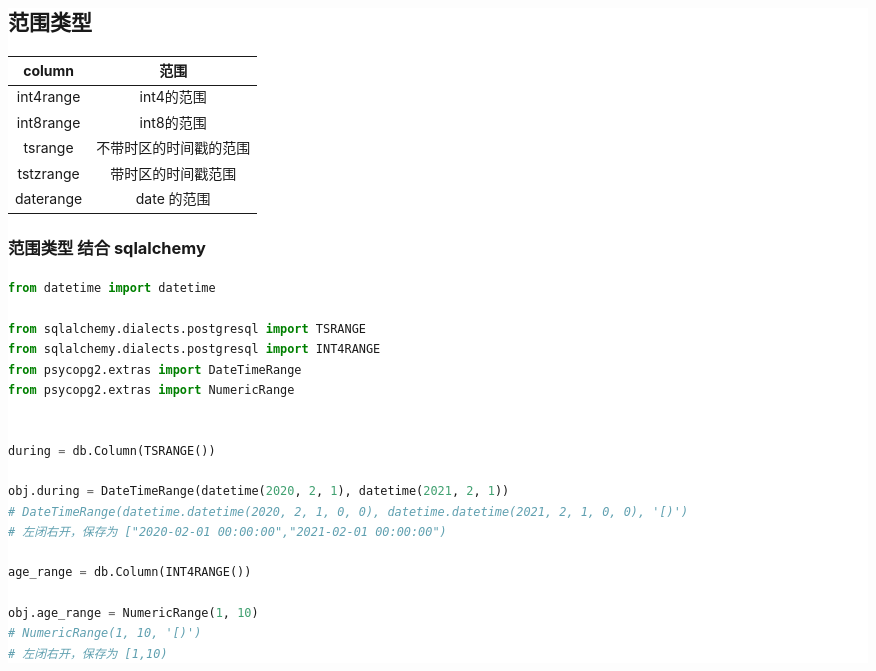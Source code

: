 ## 范围类型

| column | 范围 |
| :-: | :-: |
| int4range | int4的范围 |
| int8range | int8的范围 |
| tsrange | 不带时区的时间戳的范围 |
| tstzrange | 带时区的时间戳范围 |
| daterange | date 的范围 |

### 范围类型 结合 sqlalchemy

```python
from datetime import datetime

from sqlalchemy.dialects.postgresql import TSRANGE
from sqlalchemy.dialects.postgresql import INT4RANGE
from psycopg2.extras import DateTimeRange
from psycopg2.extras import NumericRange


during = db.Column(TSRANGE())

obj.during = DateTimeRange(datetime(2020, 2, 1), datetime(2021, 2, 1))
# DateTimeRange(datetime.datetime(2020, 2, 1, 0, 0), datetime.datetime(2021, 2, 1, 0, 0), '[)')
# 左闭右开，保存为 ["2020-02-01 00:00:00","2021-02-01 00:00:00")

age_range = db.Column(INT4RANGE())

obj.age_range = NumericRange(1, 10)
# NumericRange(1, 10, '[)')
# 左闭右开，保存为 [1,10)
```
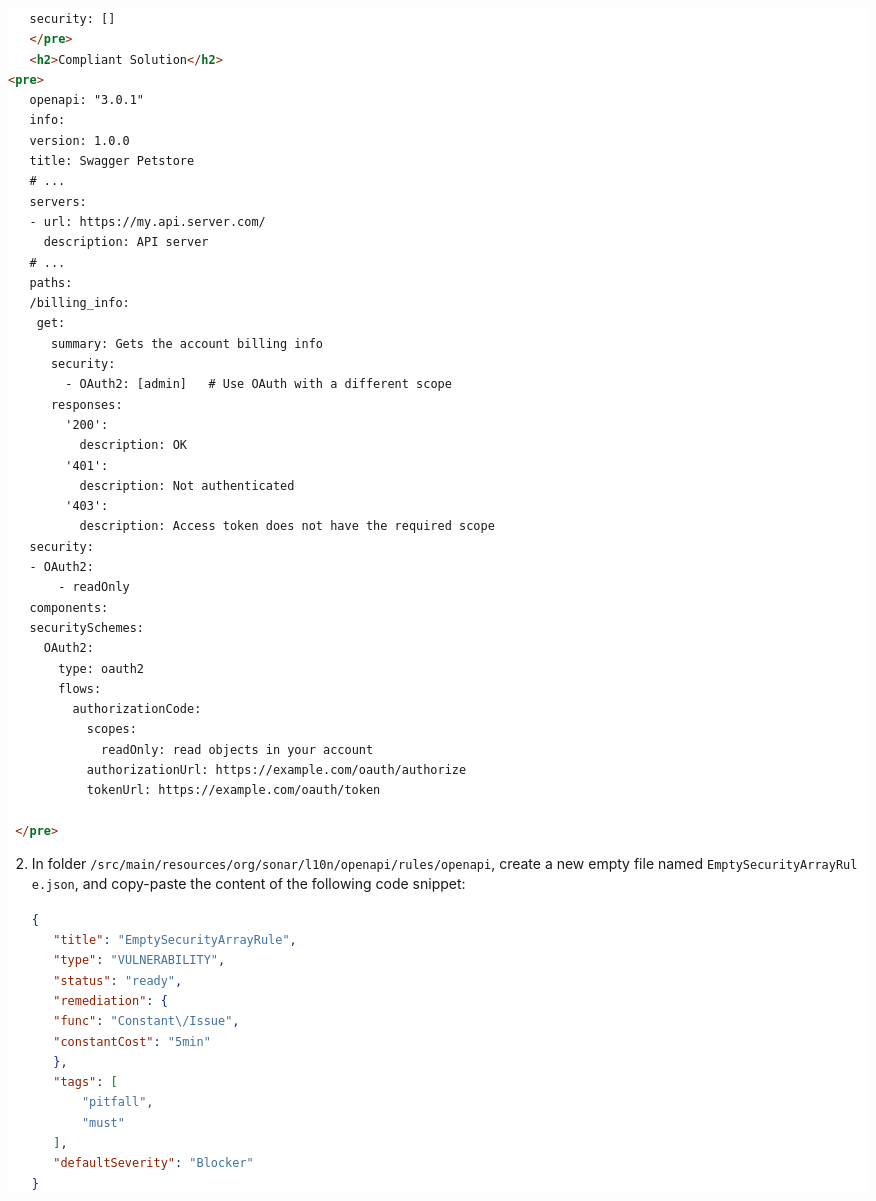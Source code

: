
 ```html
   security: []
   </pre>
   <h2>Compliant Solution</h2>
<pre>
   openapi: "3.0.1"
   info:
   version: 1.0.0
   title: Swagger Petstore
   # ...
   servers:
   - url: https://my.api.server.com/
     description: API server
   # ...
   paths:
   /billing_info:
    get:
      summary: Gets the account billing info
      security:
        - OAuth2: [admin]   # Use OAuth with a different scope
      responses:
        '200':
          description: OK
        '401':
          description: Not authenticated
        '403':
          description: Access token does not have the required scope
   security:
   - OAuth2:
       - readOnly
   components:
   securitySchemes:
     OAuth2:
       type: oauth2
       flows:
         authorizationCode:
           scopes:
             readOnly: read objects in your account
           authorizationUrl: https://example.com/oauth/authorize
           tokenUrl: https://example.com/oauth/token
   
 </pre>
```

2. In folder `/src/main/resources/org/sonar/l10n/openapi/rules/openapi`, create a new empty file named `EmptySecurityArrayRule.json`,
   and copy-paste the content of the following code snippet:

    ```json
    {
       "title": "EmptySecurityArrayRule",
       "type": "VULNERABILITY",
       "status": "ready",
       "remediation": {
       "func": "Constant\/Issue",
       "constantCost": "5min"
       },
       "tags": [
           "pitfall",
           "must"
       ],
       "defaultSeverity": "Blocker"
   }
    ```
    
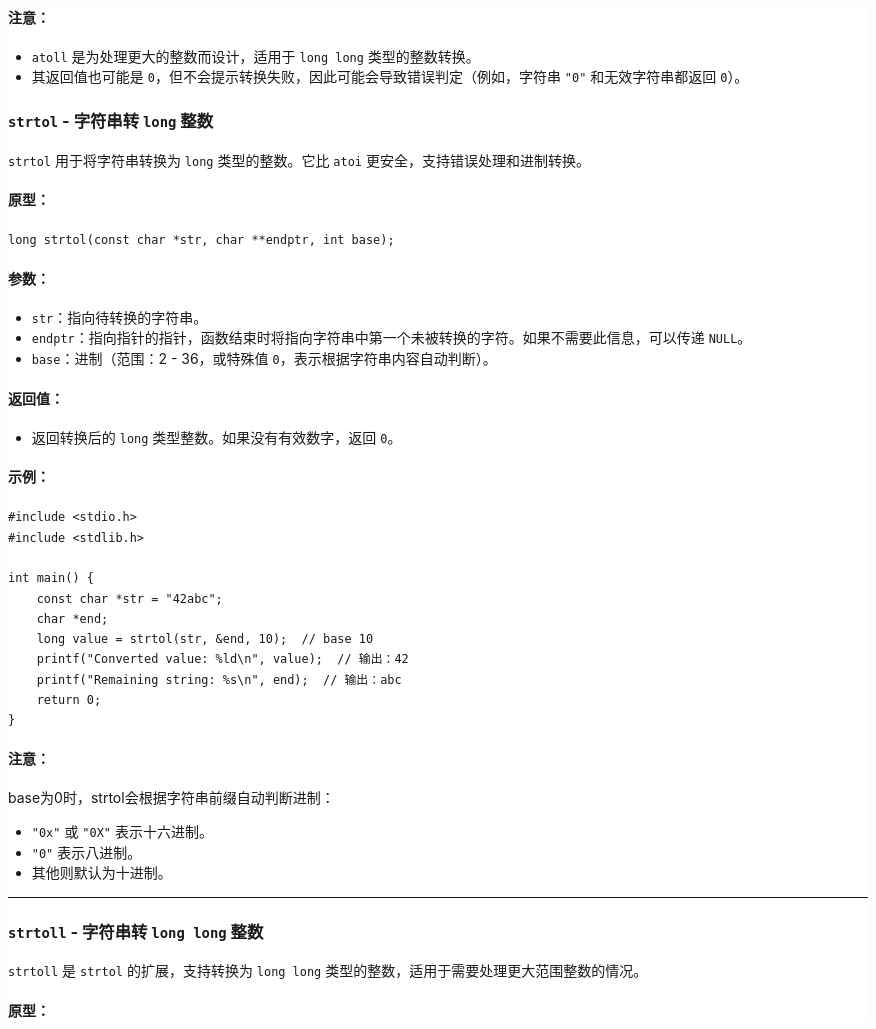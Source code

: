 #### 注意：

- `atoll` 是为处理更大的整数而设计，适用于 `long long` 类型的整数转换。
- 其返回值也可能是 `0`，但不会提示转换失败，因此可能会导致错误判定（例如，字符串 `"0"` 和无效字符串都返回 `0`）。

### **`strtol`** - 字符串转 `long` 整数

`strtol` 用于将字符串转换为 `long` 类型的整数。它比 `atoi` 更安全，支持错误处理和进制转换。

#### 原型：

```
long strtol(const char *str, char **endptr, int base);
```

#### 参数：

- `str`：指向待转换的字符串。
- `endptr`：指向指针的指针，函数结束时将指向字符串中第一个未被转换的字符。如果不需要此信息，可以传递 `NULL`。
- `base`：进制（范围：2 - 36，或特殊值 `0`，表示根据字符串内容自动判断）。

#### 返回值：

- 返回转换后的 `long` 类型整数。如果没有有效数字，返回 `0`。

#### 示例：

```
#include <stdio.h>
#include <stdlib.h>

int main() {
    const char *str = "42abc";
    char *end;
    long value = strtol(str, &end, 10);  // base 10
    printf("Converted value: %ld\n", value);  // 输出：42
    printf("Remaining string: %s\n", end);  // 输出：abc
    return 0;
}
```

#### 注意： 

base为0时，strtol会根据字符串前缀自动判断进制：

- `"0x"` 或 `"0X"` 表示十六进制。
- `"0"` 表示八进制。
- 其他则默认为十进制。

------

###  **`strtoll`** - 字符串转 `long long` 整数

`strtoll` 是 `strtol` 的扩展，支持转换为 `long long` 类型的整数，适用于需要处理更大范围整数的情况。

#### 原型：
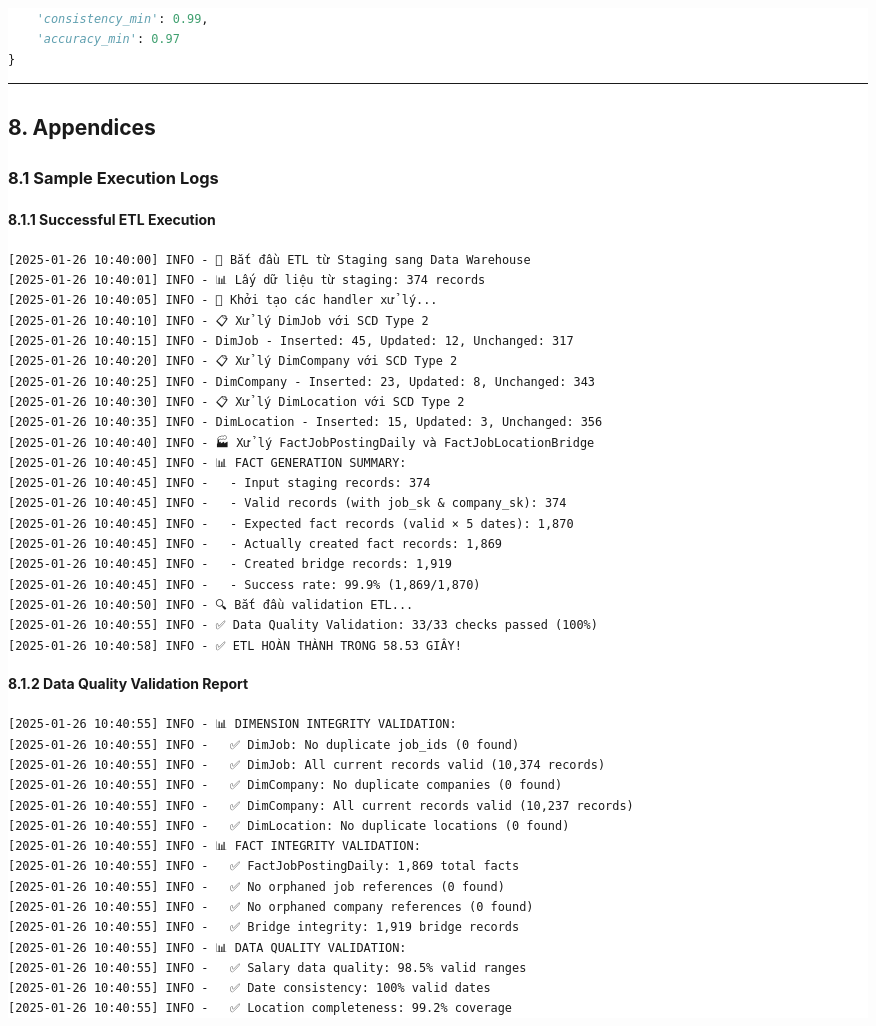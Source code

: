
 ```python
    'consistency_min': 0.99,
    'accuracy_min': 0.97
}
```

---

## **8. Appendices**

### **8.1 Sample Execution Logs**

#### **8.1.1 Successful ETL Execution**
```log
[2025-01-26 10:40:00] INFO - 🚀 Bắt đầu ETL từ Staging sang Data Warehouse
[2025-01-26 10:40:01] INFO - 📊 Lấy dữ liệu từ staging: 374 records
[2025-01-26 10:40:05] INFO - 🔧 Khởi tạo các handler xử lý...
[2025-01-26 10:40:10] INFO - 📋 Xử lý DimJob với SCD Type 2
[2025-01-26 10:40:15] INFO - DimJob - Inserted: 45, Updated: 12, Unchanged: 317
[2025-01-26 10:40:20] INFO - 📋 Xử lý DimCompany với SCD Type 2
[2025-01-26 10:40:25] INFO - DimCompany - Inserted: 23, Updated: 8, Unchanged: 343
[2025-01-26 10:40:30] INFO - 📋 Xử lý DimLocation với SCD Type 2
[2025-01-26 10:40:35] INFO - DimLocation - Inserted: 15, Updated: 3, Unchanged: 356
[2025-01-26 10:40:40] INFO - 🏭 Xử lý FactJobPostingDaily và FactJobLocationBridge
[2025-01-26 10:40:45] INFO - 📊 FACT GENERATION SUMMARY:
[2025-01-26 10:40:45] INFO -   - Input staging records: 374
[2025-01-26 10:40:45] INFO -   - Valid records (with job_sk & company_sk): 374
[2025-01-26 10:40:45] INFO -   - Expected fact records (valid × 5 dates): 1,870
[2025-01-26 10:40:45] INFO -   - Actually created fact records: 1,869
[2025-01-26 10:40:45] INFO -   - Created bridge records: 1,919
[2025-01-26 10:40:45] INFO -   - Success rate: 99.9% (1,869/1,870)
[2025-01-26 10:40:50] INFO - 🔍 Bắt đầu validation ETL...
[2025-01-26 10:40:55] INFO - ✅ Data Quality Validation: 33/33 checks passed (100%)
[2025-01-26 10:40:58] INFO - ✅ ETL HOÀN THÀNH TRONG 58.53 GIÂY!
```

#### **8.1.2 Data Quality Validation Report**
```log
[2025-01-26 10:40:55] INFO - 📊 DIMENSION INTEGRITY VALIDATION:
[2025-01-26 10:40:55] INFO -   ✅ DimJob: No duplicate job_ids (0 found)
[2025-01-26 10:40:55] INFO -   ✅ DimJob: All current records valid (10,374 records)
[2025-01-26 10:40:55] INFO -   ✅ DimCompany: No duplicate companies (0 found)
[2025-01-26 10:40:55] INFO -   ✅ DimCompany: All current records valid (10,237 records)
[2025-01-26 10:40:55] INFO -   ✅ DimLocation: No duplicate locations (0 found)
[2025-01-26 10:40:55] INFO - 📊 FACT INTEGRITY VALIDATION:
[2025-01-26 10:40:55] INFO -   ✅ FactJobPostingDaily: 1,869 total facts
[2025-01-26 10:40:55] INFO -   ✅ No orphaned job references (0 found)
[2025-01-26 10:40:55] INFO -   ✅ No orphaned company references (0 found)
[2025-01-26 10:40:55] INFO -   ✅ Bridge integrity: 1,919 bridge records
[2025-01-26 10:40:55] INFO - 📊 DATA QUALITY VALIDATION:
[2025-01-26 10:40:55] INFO -   ✅ Salary data quality: 98.5% valid ranges
[2025-01-26 10:40:55] INFO -   ✅ Date consistency: 100% valid dates
[2025-01-26 10:40:55] INFO -   ✅ Location completeness: 99.2% coverage
```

•••

Copy out every line of the data that includes the word "postgresql".

=== Output of the task ===
from sqlalchemy.dialects.postgresql import TSRANGE
from sqlalchemy.dialects.postgresql import INT4RANGE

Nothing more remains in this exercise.